> _Supplied material_
<<<<
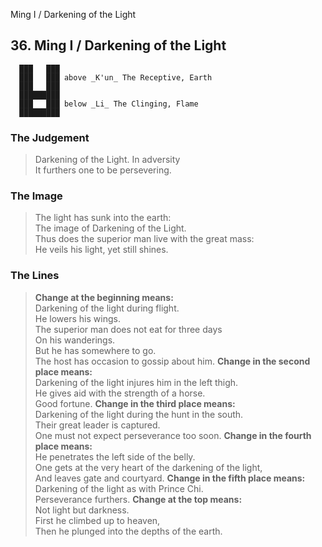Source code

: Ming I / Darkening of the Light
## 36. Ming I / Darkening of the Light
      ███   ███
      ███   ███ above _K'un_ The Receptive, Earth  
      ███   ███
      █████████
      ███   ███ below _Li_ The Clinging, Flame  
      █████████
### The Judgement
> Darkening of the Light. In adversity  
 It furthers one to be persevering.
### The Image
> The light has sunk into the earth:  
 The image of Darkening of the Light.  
 Thus does the superior man live with the great mass:  
 He veils his light, yet still shines.
### The Lines

 > **Change at the beginning means:**  
 Darkening of the light during flight.  
 He lowers his wings.  
 The superior man does not eat for three days  
 On his wanderings.  
 But he has somewhere to go.  
 The host has occasion to gossip about him.
 > **Change in the second place means:**  
 Darkening of the light injures him in the left thigh.  
 He gives aid with the strength of a horse.  
 Good fortune.
 > **Change in the third place means:**  
 Darkening of the light during the hunt in the south.  
 Their great leader is captured.  
 One must not expect perseverance too soon.
 > **Change in the fourth place means:**  
 He penetrates the left side of the belly.  
 One gets at the very heart of the darkening of the light,  
 And leaves gate and courtyard.
 > **Change in the fifth place means:**  
 Darkening of the light as with Prince Chi.  
 Perseverance furthers.
 > **Change at the top means:**  
 Not light but darkness.  
 First he climbed up to heaven,  
 Then he plunged into the depths of the earth.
>>>>
> _Your goal_
Write the material out again word for word and omit any images.

> _Answer for this exercise_
Source code

: Ming I / Darkening of the Light
## 36. Ming I / Darkening of the Light
      ███   ███
      ███   ███ above _K'un_ The Receptive, Earth  
      ███   ███
      █████████
      ███   ███ below _Li_ The Clinging, Flame  
      █████████
### The Judgement
> Darkening of the Light. In adversity  
 It furthers one to be persevering.
### The Image
> The light has sunk into the earth:  
 The image of Darkening of the Light.  
 Thus does the superior man live with the great mass:  
 He veils his light, yet still shines.
### The Lines

 > **Change at the beginning means:**  
 Darkening of the light during flight.  
 He lowers his wings.  
 The superior man does not eat for three days  
 On his wanderings.  
 But he has somewhere to go.  
 The host has occasion to gossip about him.
 > **Change in the second place means:**  
 Darkening of the light injures him in the left thigh.  
 He gives aid with the strength of a horse.  
 Good fortune.
 > **Change in the third place means:**  
 Darkening of the light during the hunt in the south.  
 Their great leader is captured.  
 One must not expect perseverance too soon.
 > **Change in the fourth place means:**  
 He penetrates the left side of the belly.  
 One gets at the very heart of the darkening of the light,  
 And leaves gate and courtyard.
 > **Change in the fifth place means:**  
 Darkening of the light as with Prince Chi.  
 Perseverance furthers.
 > **Change at the top means:**  
 Not light but darkness.  
 First he climbed up to heaven,  
 Then he plunged into the depths of the earth.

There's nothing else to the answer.